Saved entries
########################################

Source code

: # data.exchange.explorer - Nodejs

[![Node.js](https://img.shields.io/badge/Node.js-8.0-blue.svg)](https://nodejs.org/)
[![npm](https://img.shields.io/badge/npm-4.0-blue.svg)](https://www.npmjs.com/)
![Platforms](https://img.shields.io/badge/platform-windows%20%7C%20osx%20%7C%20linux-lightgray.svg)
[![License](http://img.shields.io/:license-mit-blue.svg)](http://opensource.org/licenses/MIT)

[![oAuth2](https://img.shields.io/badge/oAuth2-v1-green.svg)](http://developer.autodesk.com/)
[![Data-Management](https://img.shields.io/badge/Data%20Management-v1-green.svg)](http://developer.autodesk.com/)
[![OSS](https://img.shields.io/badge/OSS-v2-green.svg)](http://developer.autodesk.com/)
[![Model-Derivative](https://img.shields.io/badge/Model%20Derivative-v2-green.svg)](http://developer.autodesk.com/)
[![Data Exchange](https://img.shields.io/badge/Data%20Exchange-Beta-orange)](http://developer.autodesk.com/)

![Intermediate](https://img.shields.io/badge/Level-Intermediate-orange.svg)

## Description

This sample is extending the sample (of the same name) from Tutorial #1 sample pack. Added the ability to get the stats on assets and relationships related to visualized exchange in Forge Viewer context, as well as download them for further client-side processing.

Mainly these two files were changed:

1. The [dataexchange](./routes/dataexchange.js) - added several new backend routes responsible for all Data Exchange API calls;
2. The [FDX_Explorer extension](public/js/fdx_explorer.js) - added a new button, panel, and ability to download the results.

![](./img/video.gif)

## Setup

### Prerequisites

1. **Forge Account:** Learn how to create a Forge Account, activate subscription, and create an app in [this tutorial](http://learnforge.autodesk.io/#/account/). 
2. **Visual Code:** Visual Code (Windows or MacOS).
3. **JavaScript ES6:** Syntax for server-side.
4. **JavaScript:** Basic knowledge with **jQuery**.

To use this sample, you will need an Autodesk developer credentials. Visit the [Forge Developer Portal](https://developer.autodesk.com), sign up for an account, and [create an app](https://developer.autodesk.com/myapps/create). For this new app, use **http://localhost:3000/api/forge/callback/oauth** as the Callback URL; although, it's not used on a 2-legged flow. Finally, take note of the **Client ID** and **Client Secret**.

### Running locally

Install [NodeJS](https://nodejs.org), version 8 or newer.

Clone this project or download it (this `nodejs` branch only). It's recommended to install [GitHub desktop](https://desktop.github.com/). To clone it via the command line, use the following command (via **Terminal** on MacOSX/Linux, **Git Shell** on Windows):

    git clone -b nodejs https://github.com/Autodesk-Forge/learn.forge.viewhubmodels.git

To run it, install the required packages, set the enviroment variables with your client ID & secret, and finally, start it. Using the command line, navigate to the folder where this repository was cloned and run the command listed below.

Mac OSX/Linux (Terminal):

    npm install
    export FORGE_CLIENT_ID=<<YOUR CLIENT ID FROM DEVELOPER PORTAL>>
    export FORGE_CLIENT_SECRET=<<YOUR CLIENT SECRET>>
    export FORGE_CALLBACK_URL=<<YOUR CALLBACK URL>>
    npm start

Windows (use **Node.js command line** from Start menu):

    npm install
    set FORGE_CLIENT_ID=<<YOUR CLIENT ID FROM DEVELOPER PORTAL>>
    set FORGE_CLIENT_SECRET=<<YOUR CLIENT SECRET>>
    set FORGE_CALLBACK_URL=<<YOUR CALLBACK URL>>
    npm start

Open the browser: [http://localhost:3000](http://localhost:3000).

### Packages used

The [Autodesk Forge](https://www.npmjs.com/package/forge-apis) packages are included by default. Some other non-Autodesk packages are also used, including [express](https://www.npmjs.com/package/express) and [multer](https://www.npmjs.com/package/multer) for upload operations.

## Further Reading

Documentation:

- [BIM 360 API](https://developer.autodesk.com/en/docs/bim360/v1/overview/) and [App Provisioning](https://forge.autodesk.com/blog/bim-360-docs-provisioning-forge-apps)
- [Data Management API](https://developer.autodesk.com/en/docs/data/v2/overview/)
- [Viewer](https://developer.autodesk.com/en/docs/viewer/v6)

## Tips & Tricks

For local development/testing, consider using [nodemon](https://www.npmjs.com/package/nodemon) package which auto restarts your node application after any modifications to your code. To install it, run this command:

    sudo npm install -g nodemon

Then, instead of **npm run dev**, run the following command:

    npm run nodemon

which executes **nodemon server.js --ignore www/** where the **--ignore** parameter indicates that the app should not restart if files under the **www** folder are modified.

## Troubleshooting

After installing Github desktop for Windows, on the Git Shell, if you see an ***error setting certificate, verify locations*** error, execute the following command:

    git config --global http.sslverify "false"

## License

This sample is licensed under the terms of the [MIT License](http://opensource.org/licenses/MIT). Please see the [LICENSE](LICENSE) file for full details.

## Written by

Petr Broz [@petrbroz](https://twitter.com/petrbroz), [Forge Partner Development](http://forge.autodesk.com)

########################################

### Exercise directions
An exact copy of the lines above, from the one containing "the browser: [http://localhost:3000](http://localhost:3000)." down to the one containing "The [Autodesk Forge](https://www.npmjs.com/package/forge-apis)" and including both, is the whole answer; retype it and nothing else.

### Solution for this problem
Open the browser: [http://localhost:3000](http://localhost:3000).

### Packages used

The [Autodesk Forge](https://www.npmjs.com/package/forge-apis) packages are included by default. Some other non-Autodesk packages are also used, including [express](https://www.npmjs.com/package/express) and [multer](https://www.npmjs.com/package/multer) for upload operations.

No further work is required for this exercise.